Some may believe that the Fed is now out of bullets. Well, I heard that excuse the last time around, and here we are with another QE program. In fact, this one is more open-ended, meaning the Fed is not out of bullets, they are just firing continuously with an endless supply of bullets. Oh, and let’s not forget about China. They have announced some massive infrastructure plans of their own to try and keep their economy going. The growth plan of 7.5% for the year is still out there but that may be tenuous. But, let’s not underestimate this country and government – they are clearly on board with turning out the crisis in Europe and if inflation stays lower then expect more easing. The People’s Bank of China has been dropping hints lately, so don’t be surprised.
Last month Mario Draghi was definitive and bold in his talk, yet nobody really believed him. After all, the rhetoric has been high since 2010, it appeared the euro leaders had no answer for the mountain of debt piling high from at least five of their member nations. To further complicate matters, these economies were sinking, unemployment high and they were selling more bonds to pay for their short term obligations. There really seemed no way out. Chairman Trichet was spinning the situation with no apparent answer.

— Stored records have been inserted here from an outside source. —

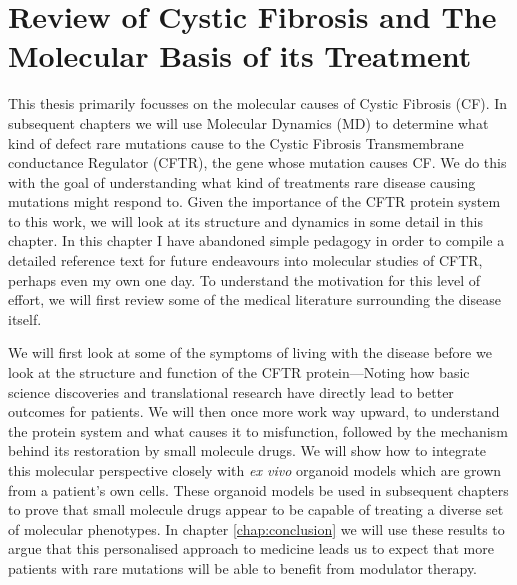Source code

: \chapter{Review of Cystic Fibrosis and The Molecular Basis of its Treatment}
\label{chap:cftr}
\newpage





This thesis primarily focusses on the molecular causes of Cystic Fibrosis (CF). In subsequent chapters we will use Molecular Dynamics (MD) to determine what kind of defect rare mutations cause to the Cystic Fibrosis Transmembrane conductance Regulator (CFTR), the gene whose mutation causes CF. We do this with the goal of understanding what kind of treatments rare disease causing mutations might respond to. Given the importance of the CFTR protein system to this work, we will look at its structure and dynamics in some detail in this chapter. In this chapter I have abandoned simple pedagogy in order to compile a detailed reference text for future endeavours into molecular studies of CFTR, perhaps even my own one day. To understand the motivation for this level of effort, we will first review some of the medical literature surrounding the disease itself. 

We will first look at some of the symptoms of living with the disease before we look at the structure and function of the CFTR protein---Noting how basic science discoveries and translational research have directly lead to better outcomes for patients. We will then once more work way upward, to understand the protein system and what causes it to misfunction, followed by the mechanism behind its restoration by small molecule drugs. We will show how to integrate this molecular perspective closely with \textit {ex vivo} organoid models which are grown from a patient's own cells. These organoid models be used in subsequent chapters to prove that small molecule drugs appear to be capable of treating a diverse set of molecular phenotypes. In chapter \ref{chap:conclusion} we will use these results to argue that this personalised approach to medicine leads us to expect that more patients with rare mutations will be able to benefit from modulator therapy.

I believe he is now the most relieved that he is no longer at the helm. At any rate, the ECB Chairman seems to not only have the support of the leaders to do ‘whatever is necessary’ to save the euro but even the courts in Germany agreed. This is clearly a massive can kick into 2015 and beyond, if it works the economies of the eurozone may actually start growing their way out of it. Some countries (like Greece) may have gone past the point of no return. The Fed has taken the reins and China is next to play. Not a good time to fight central bankers.